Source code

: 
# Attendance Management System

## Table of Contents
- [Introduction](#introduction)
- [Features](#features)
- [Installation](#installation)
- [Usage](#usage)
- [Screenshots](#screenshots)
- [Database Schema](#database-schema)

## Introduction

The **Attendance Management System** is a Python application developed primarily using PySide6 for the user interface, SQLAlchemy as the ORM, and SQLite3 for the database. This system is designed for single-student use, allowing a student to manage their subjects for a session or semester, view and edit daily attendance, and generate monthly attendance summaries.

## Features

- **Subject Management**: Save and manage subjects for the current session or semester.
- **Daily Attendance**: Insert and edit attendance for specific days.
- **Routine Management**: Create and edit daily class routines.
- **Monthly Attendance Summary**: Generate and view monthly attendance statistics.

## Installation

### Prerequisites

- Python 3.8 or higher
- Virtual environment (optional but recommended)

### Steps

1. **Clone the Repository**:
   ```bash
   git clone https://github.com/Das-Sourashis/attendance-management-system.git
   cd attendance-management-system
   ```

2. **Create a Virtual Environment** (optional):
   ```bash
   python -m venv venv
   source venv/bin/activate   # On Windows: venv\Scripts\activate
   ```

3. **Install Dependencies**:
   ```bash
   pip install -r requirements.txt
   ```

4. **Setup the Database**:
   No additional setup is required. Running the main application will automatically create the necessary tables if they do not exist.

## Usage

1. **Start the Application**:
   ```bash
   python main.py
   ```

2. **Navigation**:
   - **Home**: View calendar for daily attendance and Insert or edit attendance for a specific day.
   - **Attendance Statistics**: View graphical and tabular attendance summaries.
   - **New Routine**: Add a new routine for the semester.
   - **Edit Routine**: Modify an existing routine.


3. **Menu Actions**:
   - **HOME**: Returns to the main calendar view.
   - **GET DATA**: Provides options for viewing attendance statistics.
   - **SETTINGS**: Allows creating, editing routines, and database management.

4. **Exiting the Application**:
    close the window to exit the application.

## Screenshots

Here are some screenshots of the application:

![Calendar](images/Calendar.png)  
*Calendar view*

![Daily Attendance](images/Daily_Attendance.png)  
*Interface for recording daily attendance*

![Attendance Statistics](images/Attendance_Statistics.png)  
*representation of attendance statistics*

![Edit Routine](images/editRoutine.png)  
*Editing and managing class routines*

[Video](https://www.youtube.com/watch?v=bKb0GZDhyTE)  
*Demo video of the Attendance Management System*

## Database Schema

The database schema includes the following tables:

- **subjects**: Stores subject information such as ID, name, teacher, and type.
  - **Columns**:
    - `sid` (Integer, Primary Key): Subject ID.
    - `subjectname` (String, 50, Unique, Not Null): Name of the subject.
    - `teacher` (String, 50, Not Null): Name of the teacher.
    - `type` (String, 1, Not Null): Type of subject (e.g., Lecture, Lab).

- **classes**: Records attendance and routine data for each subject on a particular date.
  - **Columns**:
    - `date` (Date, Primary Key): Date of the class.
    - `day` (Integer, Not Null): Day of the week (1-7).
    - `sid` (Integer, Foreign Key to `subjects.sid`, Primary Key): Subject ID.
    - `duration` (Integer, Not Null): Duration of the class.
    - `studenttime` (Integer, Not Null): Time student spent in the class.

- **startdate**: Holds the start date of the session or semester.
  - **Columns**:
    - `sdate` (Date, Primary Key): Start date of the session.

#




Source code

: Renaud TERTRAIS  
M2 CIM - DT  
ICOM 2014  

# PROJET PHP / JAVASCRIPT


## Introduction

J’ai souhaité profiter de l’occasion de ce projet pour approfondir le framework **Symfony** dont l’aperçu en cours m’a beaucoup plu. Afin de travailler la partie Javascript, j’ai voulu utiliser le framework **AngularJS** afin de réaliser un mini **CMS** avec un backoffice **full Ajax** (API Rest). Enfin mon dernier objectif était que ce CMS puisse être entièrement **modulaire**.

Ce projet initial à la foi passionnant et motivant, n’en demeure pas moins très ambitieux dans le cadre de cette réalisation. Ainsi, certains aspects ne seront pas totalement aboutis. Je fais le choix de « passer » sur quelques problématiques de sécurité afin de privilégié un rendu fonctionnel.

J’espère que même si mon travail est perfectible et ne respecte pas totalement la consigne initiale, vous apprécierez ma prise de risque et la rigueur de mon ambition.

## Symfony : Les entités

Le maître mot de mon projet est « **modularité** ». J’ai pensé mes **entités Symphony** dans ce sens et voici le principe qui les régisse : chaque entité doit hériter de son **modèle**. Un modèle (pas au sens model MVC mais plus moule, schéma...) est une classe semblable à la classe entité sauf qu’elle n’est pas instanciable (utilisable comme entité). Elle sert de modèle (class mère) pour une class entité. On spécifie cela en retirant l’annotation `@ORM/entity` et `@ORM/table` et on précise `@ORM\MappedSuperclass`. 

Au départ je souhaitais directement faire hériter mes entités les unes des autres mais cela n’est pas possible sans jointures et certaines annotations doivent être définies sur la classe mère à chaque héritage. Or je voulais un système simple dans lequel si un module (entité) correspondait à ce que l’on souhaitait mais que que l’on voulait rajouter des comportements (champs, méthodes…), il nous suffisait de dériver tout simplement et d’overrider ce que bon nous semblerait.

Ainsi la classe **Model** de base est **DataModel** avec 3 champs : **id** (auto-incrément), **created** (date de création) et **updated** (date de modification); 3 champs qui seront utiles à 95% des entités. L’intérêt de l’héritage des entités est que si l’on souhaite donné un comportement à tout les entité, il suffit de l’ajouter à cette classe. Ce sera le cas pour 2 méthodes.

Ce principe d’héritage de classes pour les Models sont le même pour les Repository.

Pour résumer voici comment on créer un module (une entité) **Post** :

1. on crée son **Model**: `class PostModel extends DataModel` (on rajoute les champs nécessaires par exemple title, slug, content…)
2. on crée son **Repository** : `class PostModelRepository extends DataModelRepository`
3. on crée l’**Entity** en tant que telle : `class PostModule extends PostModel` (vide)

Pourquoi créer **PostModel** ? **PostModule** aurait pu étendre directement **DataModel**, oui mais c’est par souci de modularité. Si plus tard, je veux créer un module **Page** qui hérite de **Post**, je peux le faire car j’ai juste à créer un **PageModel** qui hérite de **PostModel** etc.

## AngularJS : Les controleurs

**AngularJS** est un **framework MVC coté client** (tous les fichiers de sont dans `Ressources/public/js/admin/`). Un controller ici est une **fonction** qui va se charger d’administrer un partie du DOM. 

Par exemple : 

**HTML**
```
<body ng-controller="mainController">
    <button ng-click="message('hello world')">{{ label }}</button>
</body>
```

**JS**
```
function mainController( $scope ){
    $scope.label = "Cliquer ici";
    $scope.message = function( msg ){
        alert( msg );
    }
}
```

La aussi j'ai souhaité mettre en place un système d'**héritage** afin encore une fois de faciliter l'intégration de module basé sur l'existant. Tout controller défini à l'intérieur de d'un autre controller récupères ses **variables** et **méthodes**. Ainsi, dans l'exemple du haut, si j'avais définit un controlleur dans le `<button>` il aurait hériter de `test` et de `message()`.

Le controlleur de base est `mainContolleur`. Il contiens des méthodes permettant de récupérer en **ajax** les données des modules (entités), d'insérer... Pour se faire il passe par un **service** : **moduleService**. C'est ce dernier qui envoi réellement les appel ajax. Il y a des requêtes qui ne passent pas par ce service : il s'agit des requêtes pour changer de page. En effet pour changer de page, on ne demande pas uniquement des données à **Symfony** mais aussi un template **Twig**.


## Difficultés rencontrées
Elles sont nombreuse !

· · · · · · ·

Your answer should be only the number of lines in the entries above that hold the string "héritage".

4